Vol 232 United Airlines

19 juillet 1989
Sioux City
DC 10-10
United Airlines
111 morts
L'enquête, menée par le NTSB, permit de confirmer que l'accident initial était dû à la destruction de la soufflante du moteur 2. En se désintégrant elle produisit un grand nombre de débris qui, sous l'effet de la force centrifuge, percutèrent violemment l'empennage de l'avion, endommageant les circuits hydrauliques au point de provoquer une fuite massive du liquide. En l'absence de pression hydraulique, il était impossible de contrôler l'avion en agissant sur les commandes de vol. La pièce incriminée a été retrouvée dans un champ trois mois après l'accident.

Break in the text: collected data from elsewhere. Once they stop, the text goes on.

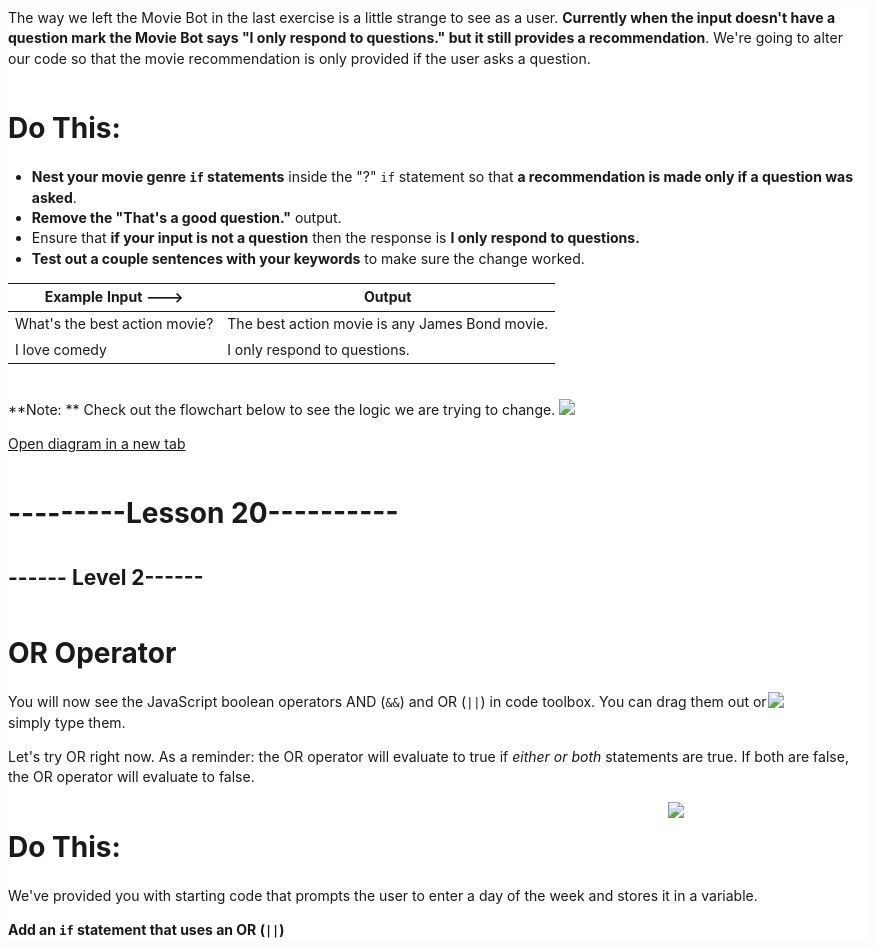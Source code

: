 The way we left the Movie Bot in the last exercise is a little strange to see as a user. **Currently when the input doesn't have a question mark the Movie Bot says "I only respond to questions." but it still provides a recommendation**. We're going to alter our code so that the movie recommendation is only provided if the user asks a question.

# Do This:

* **Nest your movie genre `if` statements** inside the "?" `if` statement so that **a recommendation is made only if a question was asked**.
* **Remove the "That's a good question."** output.
* Ensure that **if your input is not a question** then the response is **I only respond to questions.**
* **Test out a couple sentences with your keywords** to make sure the change worked.

**Example Input --->** | **Output**
---|---
What's the best action movie? | The best action movie is any James Bond movie.
I love comedy | I only respond to questions.
<br>
**Note: ** Check out the flowchart below to see the logic we are trying to change.

<img src="https://images.code.org/c319d7ba43112451a6b25aa9475cacb5-image-1446074593924.png" style="width: 100%">

<a href="https://images.code.org/c319d7ba43112451a6b25aa9475cacb5-image-1446074593924.png" target="_blank">Open diagram in a new tab</a>

# ---------Lesson 20----------	


## ------ Level 2------	
# OR Operator

<img src="https://images.code.org/c1ec7743b3c8a888d76380f789263851-image-1446155863558.57.24 PM.png" style="width: 100px; float: right">

You will now see the JavaScript boolean operators AND (`&&`)  and OR (`||`) in code toolbox. You can drag them out or simply type them.

Let's try OR right now.  As a reminder: the OR operator will evaluate to true if *either or both* statements are true. If both are false, the OR operator will evaluate to false. 

<img src="https://images.code.org/48d59f73e701d452dd74ae304db59d93-image-1446482464792.png" style="width: 200px; float:right"> 


# Do This:
We've provided you with starting code that prompts the user to enter a day of the week and stores it in a variable.

**Add an `if` statement that uses an OR (`||`)** 
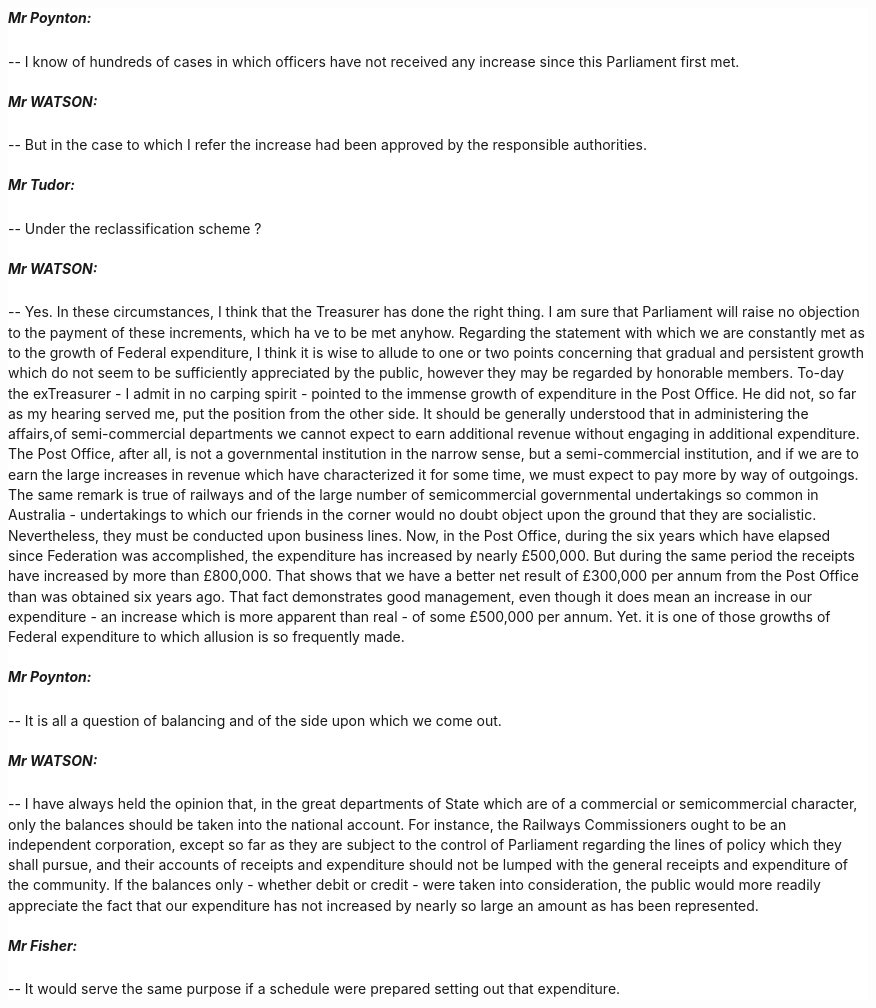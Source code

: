 ##### Mr Poynton:

--  I know of hundreds of cases in which officers have not received any increase since this Parliament first met. 

##### Mr WATSON:

-- But in the case to which I refer the increase had been approved by the responsible authorities. 

##### Mr Tudor:

--  Under the reclassification scheme ? 

##### Mr WATSON:

-- Yes. In these circumstances, I think that the Treasurer has done the right thing. I am sure that Parliament will raise no objection to the payment of these increments, which ha ve to be met anyhow. Regarding the statement with which we are constantly met as to the growth of Federal expenditure, I think it is wise to allude to one or two points concerning that gradual and persistent growth which do not seem to be sufficiently appreciated by the public, however they may be regarded by honorable members. To-day the exTreasurer - I admit in no carping spirit - pointed to the immense growth of expenditure in the Post Office. He did not, so far as my hearing served me, put the position from the other side. It should be generally understood that in administering the affairs,of  semi-commercial  departments we cannot expect to earn additional revenue without engaging in additional expenditure. The Post Office, after all, is not a governmental institution in the narrow sense, but a semi-commercial institution, and if we are to earn the large increases in revenue which have characterized it for some time, we must expect to pay more by way of outgoings. The same remark is true of railways and of the large number of semicommercial governmental undertakings so common in Australia - undertakings to which our friends in the corner would no doubt object upon the ground that they are socialistic. Nevertheless, they must be conducted upon business lines. Now, in the Post Office, during the six years which have elapsed since Federation was accomplished, the expenditure has increased by nearly £500,000. But during the same period the receipts have increased by more than  £800,000.  That shows that we have a better net result of  £300,000  per annum from the Post Office than was obtained six years ago. That fact demonstrates good management, even though it does mean an increase in our expenditure - an increase which is more apparent than real - of some  £500,000  per annum. Yet. it is one of those growths of Federal expenditure to which allusion is so frequently made. 

##### Mr Poynton:

--  It is all a question of balancing and of the side upon which we come out. 

##### Mr WATSON:

-- I have always held the opinion that, in the great departments of State which are of a commercial or semicommercial character, only the balances should be taken into the national account. For instance, the Railways Commissioners ought to be an independent corporation, except so far as they are subject to the control of Parliament regarding the lines of policy which they shall pursue, and their accounts of receipts and expenditure should not be lumped with the general receipts and expenditure of the community. If the balances only - whether debit or credit - were taken into consideration, the public would more readily appreciate the fact that our expenditure has not increased by nearly so large an amount as has been represented. 

##### Mr Fisher:

--  It would serve the same purpose if a schedule were prepared setting out that expenditure.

Cette défaillance de la soufflante était due à une crique de fatigue dans le métal du disque de soufflante non détectée lors de la dernière inspection. L'origine de cette crique provient d'un défaut de fabrication de l'alliage composant le disque. Ce défaut ne fut pas détecté par les méthodes utilisées par General Electric et s'est avéré très difficilement détectable, voire non détectable avec les moyens utilisés à l'époque. En revanche cette crique aurait dû être détectée par les mécaniciens de maintenance. Il a en effet été prouvé qu'elle mesurait déjà 1,25 cm lors de la dernière inspection en avril 1988. Le défaut à l'origine de cette crique est une inclusion métallurgique appelée Hard Alpha et possède la particularité de se comporter très rapidement comme une crique lorsque la pièce est trop sollicitée. Il a été démontré a postériori que ce défaut "non détectable" avant de se transformer en crique puis se propager, était dû à un procédé spécifique d'élaboration des disques (VAR2).